CAREER: Efficient Monte Carlo Methods in Engineering and Science: From Coarse Analysis to Refined Estimators

职业：工程和科学中的高效蒙特卡罗方法：从粗略分析到精细估算器

• 批准号: 0846816
• 负责人: Jose Blanchet
• 金额: $ 40万
• 依托单位: Columbia University
• 依托单位国家: 美国
• 项目类别: Standard Grant
• 财政年份: 2009
• 资助国家: 美国
• 起止时间: 2009-01-01 至 2013-12-31
• 项目状态: 已结题
• 来源: https://www.nsf.gov/awardsearch/showAward?AWD_ID=0846816&HistoricalAwards=false
• 关键词: CAREER; Efficient; Monte; Carlo; Methods

The research objective of this Faculty Early Career Development (CAREER) project is to investigate and develop a framework that exploits asymptotic analysis, expressed at a coarse scale, to systematically generate efficient rare-event simulation algorithms for complex stochastic systems, which must necessarily be implemented at a fine scale. The objective is to study five types of environments that exhibit stylized features that have not been well studied in rare-event simulation, namely, a) Stochastic recursions with heavy-tails (which are used to model insurance risk and reservoir processes), b) Heavy-tailed queues (which arise in database and networking applications), c) Counting problems and inference for combinatorial structures (arising in sociology and biology), d) Location of objects immersed in a random medium (with particular emphasis on military applications where one needs to find targets that have eluded detection for long time), and e) Random fields (which arise in settings such as oceanography, environmental studies and medical imaging). The strategy consists in connecting large deviations analysis with algorithmic design of efficient simulation estimators. A key tool that we exploit in the design and performance analysis of our algorithms is a systematic use of Lyapunov bounds for Markov chains, combined with parametric families of importance sampling distributions. Events such as environmental or natural disasters, major market crashes, pension and insurance breakdowns and terrorist attacks are rare but consequential. If successful, the proposed research program will provide efficient computational tools for risk assessment of such events which exhibit features such as heavy-tails, complex dependence and incorporation of combinatorial objects. Efficient evaluation of rare-event probabilities can provide decision makers with key quantitative policy assessment metrics and accompanying insights. Examples include computing the probability that a target is able to evade a set of detectors as well as its conditional most likely location, and assessing ruin probabilities for purposes of sizing the capital reserve of insurance and financial companies.

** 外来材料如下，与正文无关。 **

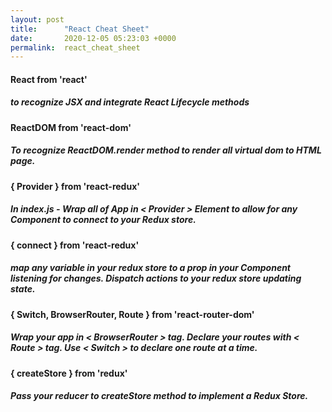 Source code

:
 ```yaml
---
layout: post
title:      "React Cheat Sheet"
date:       2020-12-05 05:23:03 +0000
permalink:  react_cheat_sheet
---
```



#### React from 'react'
##### to recognize JSX and integrate React Lifecycle methods

#### ReactDOM from 'react-dom'
##### To recognize ReactDOM.render method to render all virtual dom to HTML page.
#### { Provider } from 'react-redux'
##### In index.js - Wrap all of App in < Provider > Element to allow for any Component to connect to your Redux store.
#### { connect } from 'react-redux'
##### map any variable in your redux store to a prop in your Component listening for changes.  Dispatch actions to your redux store updating state.
#### { Switch, BrowserRouter, Route } from 'react-router-dom'
##### Wrap your app in < BrowserRouter > tag.  Declare your routes with < Route > tag.  Use < Switch > to declare one route at a time.
#### { createStore } from 'redux'
##### Pass your reducer to createStore method to implement a Redux Store.
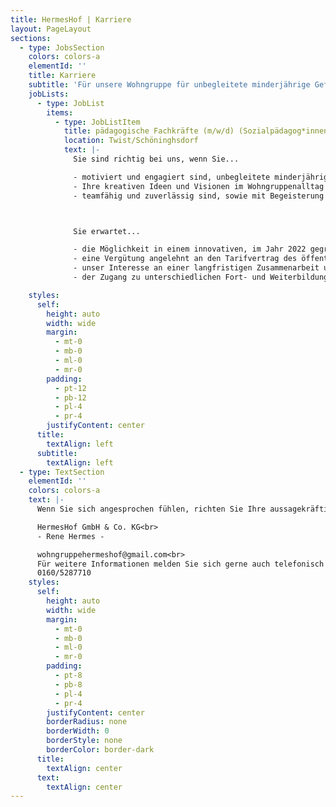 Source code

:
 ```yaml
---
title: HermesHof | Karriere
layout: PageLayout
sections:
  - type: JobsSection
    colors: colors-a
    elementId: ''
    title: Karriere
    subtitle: 'Für unsere Wohngruppe für unbegleitete minderjährige Geflüchtete der HermesHof GmbH & Co. KG (Twist/Schöninghsdorf) suchen wir:'
    jobLists:
      - type: JobList
        items:
          - type: JobListItem
            title: pädagogische Fachkräfte (m/w/d) (Sozialpädagog*innen, Erzieher*innen, Heilerziehungspfleger*innen, Sozialpädagog*innen im Berufsanerkennungsjahr, Sozialassistenten*innen, Arbeitspädagog*innen sowie Quereinsteiger*innen in Voll- und Teilzeit.
            location: Twist/Schöninghsdorf
            text: |-
              Sie sind richtig bei uns, wenn Sie...

              - motiviert und engagiert sind, unbegleitete minderjährige Geflüchtete aus verschiedenen Herkunftsländern ab einem Alter von 13 Jahren in ihrem Alltag pädagogisch zu begleiten und zu unterstützen.	
              - Ihre kreativen Ideen und Visionen im Wohngruppenalltag ein- und umsetzen möchten.
              - teamfähig und zuverlässig sind, sowie mit Begeisterung in der stationären Kinder- und Jugendhilfe tätig werden möchten.



              Sie erwartet...

              - die Möglichkeit in einem innovativen, im Jahr 2022 gegründetem Team, den pädagogischen Alltag der Kinder, Jugendlichen und jungen Volljährigen mitzugestalten.
              - eine Vergütung angelehnt an den Tarifvertrag des öffentlichen Dienstes (TVöD)
              - unser Interesse an einer langfristigen Zusammenarbeit und gemeinsamer Weiterentwicklung.
              - der Zugang zu unterschiedlichen Fort- und Weiterbildungsmöglichkeiten, unter anderem in der Traumapädagogik und zum systemischen Grundgedanken.

    styles:
      self:
        height: auto
        width: wide
        margin:
          - mt-0
          - mb-0
          - ml-0
          - mr-0
        padding:
          - pt-12
          - pb-12
          - pl-4
          - pr-4
        justifyContent: center
      title:
        textAlign: left
      subtitle:
        textAlign: left
  - type: TextSection
    elementId: ''
    colors: colors-a
    text: |-
      Wenn Sie sich angesprochen fühlen, richten Sie Ihre aussagekräftige Bewerbung mit den üblichen Unterlagen an:

      HermesHof GmbH & Co. KG<br>
      - Rene Hermes -

      wohngruppehermeshof@gmail.com<br>
      Für weitere Informationen melden Sie sich gerne auch telefonisch unter <br>
      0160/5287710
    styles:
      self:
        height: auto
        width: wide
        margin:
          - mt-0
          - mb-0
          - ml-0
          - mr-0
        padding:
          - pt-8
          - pb-8
          - pl-4
          - pr-4
        justifyContent: center
        borderRadius: none
        borderWidth: 0
        borderStyle: none
        borderColor: border-dark
      title:
        textAlign: center
      text:
        textAlign: center
---
```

该教师早期职业发展（CAREER）项目的研究目标是研究和开发一个框架，该框架利用以粗尺度表示的渐近分析，系统地为复杂随机系统生成有效的罕见事件模拟算法，该算法必须被实现在一个精细的尺度上。目标是研究五种类型的环境，这些环境表现出在罕见事件模拟中尚未得到充分研究的程式化特征，即：a）具有重尾的随机递归（用于对保险风险和水库过程进行建模），b）重尾队列（出现在数据库和网络应用中），c）组合结构的计数问题和推理（出现在社会学和生物学中），d）沉浸在随机介质中的物体的位置（特别强调军事应用）需要找到长时间躲避检测的目标），以及 e) 随机场（出现在海洋学、环境研究和医学成像等环境中）。该策略包括将大偏差分析与高效模拟估计器的算法设计联系起来。我们在算法设计和性能分析中利用的一个关键工具是系统地使用马尔可夫链的李亚普诺夫界限，并结合重要采样分布的参数族。 环境或自然灾害、重大市场崩盘、养老金和保险崩溃以及恐怖袭击等事件虽然罕见，但后果却很严重。如果成功，拟议的研究计划将为此类事件的风险评估提供有效的计算工具，这些事件具有重尾、复杂依赖性和组合对象合并等特征。对罕见事件概率的有效评估可以为决策者提供关键的定量政策评估指标和相关见解。示例包括计算目标能够躲避一组探测器的概率及其有条件的最可能位置，以及评估破坏概率以调整保险和金融公司的资本储备规模。